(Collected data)

- - - - -

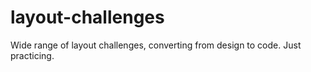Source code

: # layout-challenges
Wide range of layout challenges, converting from design to code. Just practicing.
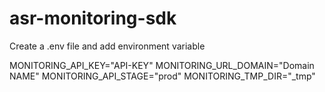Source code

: # asr-monitoring-sdk

Create a .env file and add environment variable

MONITORING_API_KEY="API-KEY"
MONITORING_URL_DOMAIN="Domain NAME"
MONITORING_API_STAGE="prod"
MONITORING_TMP_DIR="\_tmp"
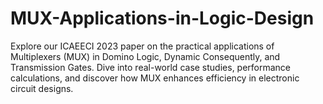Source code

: # MUX-Applications-in-Logic-Design
Explore our ICAEECI 2023 paper on the practical applications of Multiplexers (MUX) in Domino Logic, Dynamic Consequently, and Transmission Gates. Dive into real-world case studies, performance calculations, and discover how MUX enhances efficiency in electronic circuit designs.
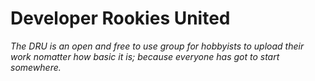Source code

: # Developer Rookies United

*The DRU is an open and free to use group for hobbyists to upload their work nomatter how basic it is; because everyone has got to start somewhere.*
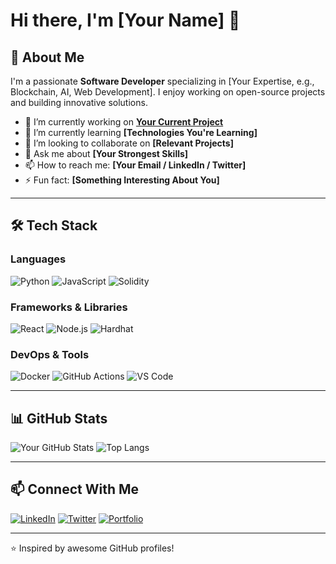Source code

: # Hi there, I'm [Your Name] 👋

## 🚀 About Me
I'm a passionate **Software Developer** specializing in [Your Expertise, e.g., Blockchain, AI, Web Development]. I enjoy working on open-source projects and building innovative solutions.

- 🔭 I’m currently working on **[Your Current Project](#)**
- 🌱 I’m currently learning **[Technologies You're Learning]**
- 👯 I’m looking to collaborate on **[Relevant Projects]**
- 💬 Ask me about **[Your Strongest Skills]**
- 📫 How to reach me: **[Your Email / LinkedIn / Twitter]**
- ⚡ Fun fact: **[Something Interesting About You]**

---

## 🛠️ Tech Stack

### Languages
![Python](https://img.shields.io/badge/Python-3776AB?style=for-the-badge&logo=python&logoColor=white)
![JavaScript](https://img.shields.io/badge/JavaScript-F7DF1E?style=for-the-badge&logo=javascript&logoColor=black)
![Solidity](https://img.shields.io/badge/Solidity-363636?style=for-the-badge&logo=solidity&logoColor=white)

### Frameworks & Libraries
![React](https://img.shields.io/badge/React-20232A?style=for-the-badge&logo=react&logoColor=61DAFB)
![Node.js](https://img.shields.io/badge/Node.js-43853D?style=for-the-badge&logo=node.js&logoColor=white)
![Hardhat](https://img.shields.io/badge/Hardhat-FFCE3E?style=for-the-badge&logo=ethereum&logoColor=black)

### DevOps & Tools
![Docker](https://img.shields.io/badge/Docker-2496ED?style=for-the-badge&logo=docker&logoColor=white)
![GitHub Actions](https://img.shields.io/badge/GitHub%20Actions-2088FF?style=for-the-badge&logo=github-actions&logoColor=white)
![VS Code](https://img.shields.io/badge/VS%20Code-007ACC?style=for-the-badge&logo=visual-studio-code&logoColor=white)

---

## 📊 GitHub Stats

![Your GitHub Stats](https://github-readme-stats.vercel.app/api?username=yourusername&show_icons=true&theme=radical)
![Top Langs](https://github-readme-stats.vercel.app/api/top-langs/?username=yourusername&layout=compact&theme=radical)

---

## 📫 Connect With Me
[![LinkedIn](https://img.shields.io/badge/LinkedIn-0A66C2?style=for-the-badge&logo=linkedin&logoColor=white)](https://www.linkedin.com/in/yourprofile)
[![Twitter](https://img.shields.io/badge/Twitter-1DA1F2?style=for-the-badge&logo=twitter&logoColor=white)](https://twitter.com/yourprofile)
[![Portfolio](https://img.shields.io/badge/Portfolio-%2312100E.svg?style=for-the-badge&logo=firefox&logoColor=white)](https://yourportfolio.com)

---

⭐️ Inspired by awesome GitHub profiles!
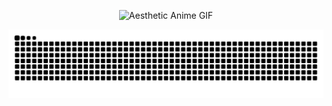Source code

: <p align="center">
  <img src="https://media.giphy.com/media/LMcB8XospGZO8UQq87/giphy.gif" width="800" alt="Aesthetic Anime GIF">
</p>
<p align="center">
  <img src="https://raw.githubusercontent.com/im44nne/im44nne/output/snake.svg" />
</p>

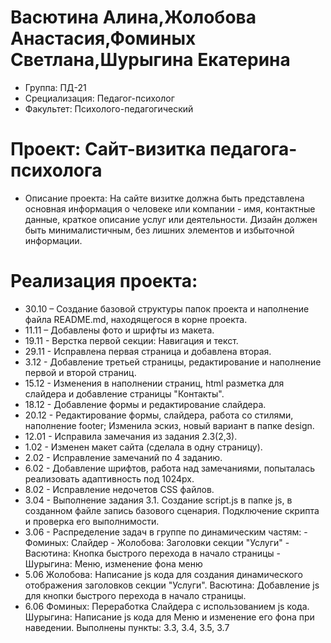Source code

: # Васютина Алина,Жолобова Анастасия,Фоминых Светлана,Шурыгина Екатерина
- Группа: ПД-21
- Срециализация: Педагог-психолог
- Факультет: Психолого-педагогический 
# Проект: Сайт-визитка педагога-психолога
- Описание проекта: На сайте визитке должна быть представлена основная информация 
о человеке или компании - имя, контактные данные, краткое описание услуг или деятельности.
Дизайн должен быть минималистичным, без лишних элементов и избыточной информации.
# Реализация проекта:
- 30.10 – Создание базовой структуры папок проекта и наполнение файла README.md, находящегося в корне  проекта.
- 11.11 – Добавлены фото и шрифты из макета.
- 19.11 - Верстка первой секции: Навигация и текст.
- 29.11 - Исправлена первая страница и добавлена вторая.
- 3.12 - Добавление третьей страницы, редактирование и наполнение первой и второй страниц.
- 15.12 - Изменения в наполнении страниц, html разметка для слайдера и добавление страницы "Контакты".
- 18.12 - Добавление формы и редактирование слайдера.
- 20.12 - Редактирование формы, слайдера, работа со стилями, наполнение footer; Изменила эскиз, новый вариант в папке design. 
- 12.01 - Исправила замечания из задания 2.3(2,3).
- 1.02 - Изменен макет сайта (сделала в одну страницу).
- 2.02 - Исправление замечаний по 4 заданию.
- 6.02 - Добавление шрифтов, работа над замечаниями, попыталась реализовать адаптивность под 1024px.
- 8.02 - Исправление недочетов CSS файлов.
- 3.04 - Выполнение задания 3.1. Создание script.js в папке js, в созданном файле запись базового сценария. Подключение скрипта и проверка его выполнимости.
- 3.06 - Распределение задач в группе по динамическим частям:
       - Фоминых: Слайдер
       - Жолобова: Заголовки секции "Услуги"
       - Васютина: Кнопка быстрого перехода в начало страницы
       - Шурыгина: Меню, изменение фона меню
- 5.06 Жолобова: Написание js кода для создания динамического отображения заголовков секции "Услуги".
       Васютина: Добавление js для кнопки быстрого перехода в начало страницы.
- 6.06 Фоминых: Переработка Слайдера с использованием js кода.
       Шурыгина: Написание js кода для Меню и изменение его фона при наведении.
       Выполнены пункты: 3.3, 3.4, 3.5, 3.7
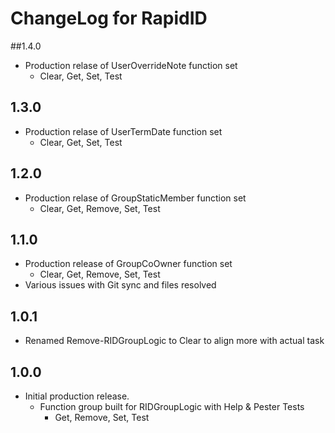 # ChangeLog for RapidID

##1.4.0
+ Production relase of UserOverrideNote function set
    + Clear, Get, Set, Test

## 1.3.0
+ Production relase of UserTermDate function set
    + Clear, Get, Set, Test

## 1.2.0
+ Production relase of GroupStaticMember function set
    + Clear, Get, Remove, Set, Test

## 1.1.0
+ Production release of GroupCoOwner function set
    + Clear, Get, Remove, Set, Test
+ Various issues with Git sync and files resolved

## 1.0.1
+ Renamed Remove-RIDGroupLogic to Clear to align more with actual task

## 1.0.0
+ Initial production release.
    + Function group built for RIDGroupLogic with Help & Pester Tests
        + Get, Remove, Set, Test
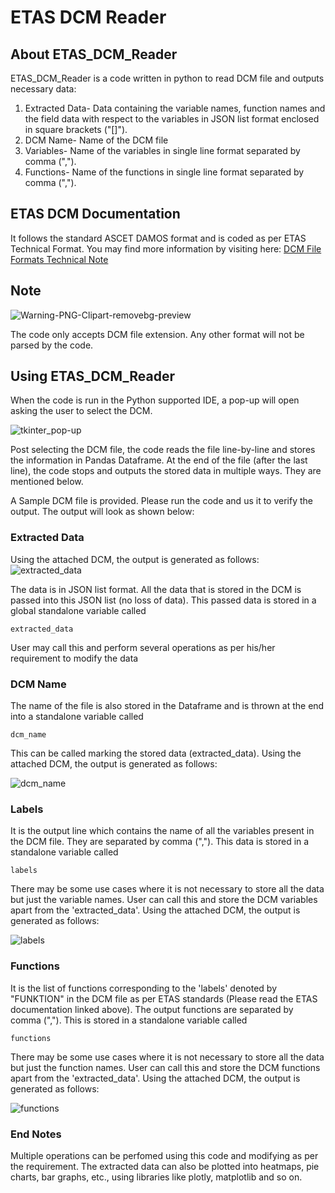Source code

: # ETAS DCM Reader

## About ETAS_DCM_Reader

ETAS_DCM_Reader is a code written in python to read DCM file and outputs necessary data:
  1. Extracted Data- Data containing the variable names, function names and the field data with respect to the variables in JSON list format enclosed in square brackets ("[]").
  2. DCM Name- Name of the DCM file
  3. Variables- Name of the variables in single line format separated by comma (",").
  4. Functions- Name of the functions in single line format separated by comma (",").

## ETAS DCM Documentation

It follows the standard ASCET DAMOS format and is coded as per ETAS Technical Format. You may find more information by visiting here: [DCM File Formats Technical Note](https://www.etas.com/download-center-files/products_ASCET_Software_Products/TechNote_DCM_File_Formats.pdf)

## Note 
![Warning-PNG-Clipart-removebg-preview](https://github.com/manishholla/ETAS_DCM_Reader/assets/29548788/f5f8c2e3-e3bc-427f-a864-1062e2fa9142)

The code only accepts DCM file extension. Any other format will not be parsed by the code.

## Using ETAS_DCM_Reader

When the code is run in the Python supported IDE, a pop-up will open asking the user to select the DCM. 

![tkinter_pop-up](https://github.com/manishholla/ETAS_DCM_Reader/assets/29548788/4819073a-a14e-457a-99a9-84e253b58b4b)

Post selecting the DCM file, the code reads the file line-by-line and stores the information in Pandas Dataframe. At the end of the file (after the last line), the code stops and outputs the stored data in multiple ways. They are mentioned below.

A Sample DCM file is provided. Please run the code and us it to verify the output. The output will look as shown below:
  
  ### Extracted Data
Using the attached DCM, the output is generated as follows:
![extracted_data](https://github.com/manishholla/ETAS_DCM_Reader/assets/29548788/d05b4c4e-ef4b-4434-aacf-2d11ff37b027)

The data is in JSON list format. All the data that is stored in the DCM is passed into this JSON list (no loss of data). This passed data is stored in a global standalone variable called
    
    extracted_data

User may call this and perform several operations as per his/her requirement to modify the data

### DCM Name
The name of the file is also stored in the Dataframe and is thrown at the end into a standalone variable called 

    dcm_name

This can be called marking the stored data (extracted_data). Using the attached DCM, the output is generated as follows:

![dcm_name](https://github.com/manishholla/ETAS_DCM_Reader/assets/29548788/f1dc5f98-c875-4119-b481-0840405f3436)



### Labels
It is the output line which contains the name of all the variables present in the DCM file. They are separated by comma (","). This data is stored in a standalone variable called

    labels

There may be some use cases where it is not necessary to store all the data but just the variable names. User can call this and store the DCM variables apart from the 'extracted_data'. Using the attached DCM, the output is generated as follows:

![labels](https://github.com/manishholla/ETAS_DCM_Reader/assets/29548788/accbd49e-8e7f-4f29-a943-3e30cec4b78a)


### Functions
It is the list of functions corresponding to the 'labels' denoted by "FUNKTION" in the DCM file as per ETAS standards (Please read the ETAS documentation linked above). The output functions are separated by comma (","). This is stored in a standalone variable called 

    functions

There may be some use cases where it is not necessary to store all the data but just the function names. User can call this and store the DCM functions apart from the 'extracted_data'. Using the attached DCM, the output is generated as follows: 

![functions](https://github.com/manishholla/ETAS_DCM_Reader/assets/29548788/3bfe33fe-1e06-42db-baf0-e6848d987ff8)


### End Notes

Multiple operations can be perfomed using this code and modifying as per the requirement. The extracted data can also be plotted into heatmaps, pie charts, bar graphs, etc., using libraries like plotly, matplotlib and so on.
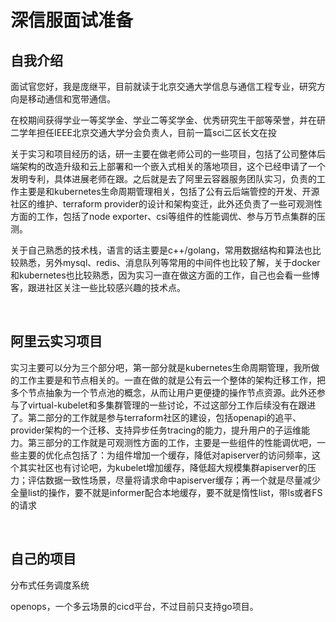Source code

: # **深信服面试准备**

## **自我介绍**

面试官您好，我是庞继平，目前就读于北京交通大学信息与通信工程专业，研究方向是移动通信和宽带通信。

在校期间获得学业一等奖学金、学业二等奖学金、优秀研究生干部等荣誉，并在研二学年担任IEEE北京交通大学分会负责人，目前一篇sci二区长文在投

关于实习和项目经历的话，研一主要在做老师公司的一些项目，包括了公司整体后端架构的改造升级和云上部署和一个嵌入式相关的落地项目，这个已经申请了一个发明专利，具体进展老师在跟。之后就是去了阿里云容器服务团队实习，负责的工作主要是和kubernetes生命周期管理相关，包括了公有云后端管控的开发、开源社区的维护、terraform provider的设计和架构变迁，此外还负责了一些可观测性方面的工作，包括了node exporter、csi等组件的性能调优、参与万节点集群的压测。

关于自己熟悉的技术栈，语言的话主要是c++/golang，常用数据结构和算法也比较熟悉，另外mysql、redis、消息队列等常用的中间件也比较了解，关于docker和kubernetes也比较熟悉，因为实习一直在做这方面的工作，自己也会看一些博客，跟进社区关注一些比较感兴趣的技术点。

<br>

## **阿里云实习项目**

实习主要可以分为三个部分吧，第一部分就是kubernetes生命周期管理，我所做的工作主要是和节点相关的。一直在做的就是公有云一个整体的架构迁移工作，把多个节点抽象为一个节点池的概念，从而让用户更便捷的操作节点资源。此外还参与了virtual-kubelet和多集群管理的一些讨论，不过这部分工作后续没有在跟进了。第二部分的工作就是参与terraform社区的建设，包括openapi的追平、provider架构的一个迁移、支持异步任务tracing的能力，提升用户的子运维能力。第三部分的工作就是可观测性方面的工作，主要是一些组件的性能调优吧，一些主要的优化点包括了：为组件增加一个缓存，降低对apiserver的访问频率，这个其实社区也有讨论吧，为kubelet增加缓存，降低超大规模集群apiserver的压力；评估数据一致性场景，尽量将请求命中apiserver缓存；再一个就是尽量减少全量list的操作，要不就是informer配合本地缓存，要不就是惰性list，带ls或者FS的请求

<br>

## **自己的项目**

分布式任务调度系统

openops，一个多云场景的cicd平台，不过目前只支持go项目。

<br>
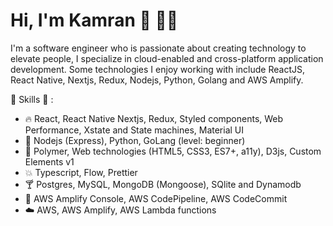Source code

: # Hi, I'm Kamran 👋 👨‍💻

I'm a software engineer who is passionate about creating technology to elevate people, I specialize in cloud-enabled and cross-platform application development. Some technologies I enjoy working with include ReactJS, React Native, Nextjs, Redux, Nodejs, Python, Golang and AWS Amplify.

:tada: Skills :tada: :

- :fire:  React, React Native Nextjs, Redux, Styled components, Web Performance, Xstate and State machines, Material UI
- :snake:  Nodejs (Express), Python, GoLang (level: beginner)
- :police_car:  Polymer, Web technologies (HTML5, CSS3, ES7+, a11y), D3js, Custom Elements v1
- :boom:  Typescript, Flow, Prettier
- :cocktail:  Postgres, MySQL, MongoDB (Mongoose), SQlite and Dynamodb
- :battery:  AWS Amplify Console, AWS CodePipeline, AWS CodeCommit
- :cloud:  AWS, AWS Amplify, AWS Lambda functions

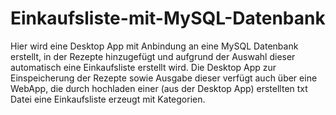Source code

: # Einkaufsliste-mit-MySQL-Datenbank
Hier wird eine Desktop App mit Anbindung an eine MySQL Datenbank erstellt, in der Rezepte hinzugefügt und aufgrund der Auswahl dieser automatisch eine Einkaufsliste erstellt wird.
Die Desktop App zur Einspeicherung der Rezepte sowie Ausgabe dieser verfügt auch über eine WebApp, die durch hochladen einer (aus der Desktop App) erstellten txt Datei 
eine Einkaufsliste erzeugt mit Kategorien.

- - - - -

*Exercise prompt*.
Whenever the string "Жолобова" shows up in a line above, copy that line.

*Response box*.
: # Васютина Алина,Жолобова Анастасия,Фоминых Светлана,Шурыгина Екатерина
       - Жолобова: Заголовки секции "Услуги"
- 5.06 Жолобова: Написание js кода для создания динамического отображения заголовков секции "Услуги".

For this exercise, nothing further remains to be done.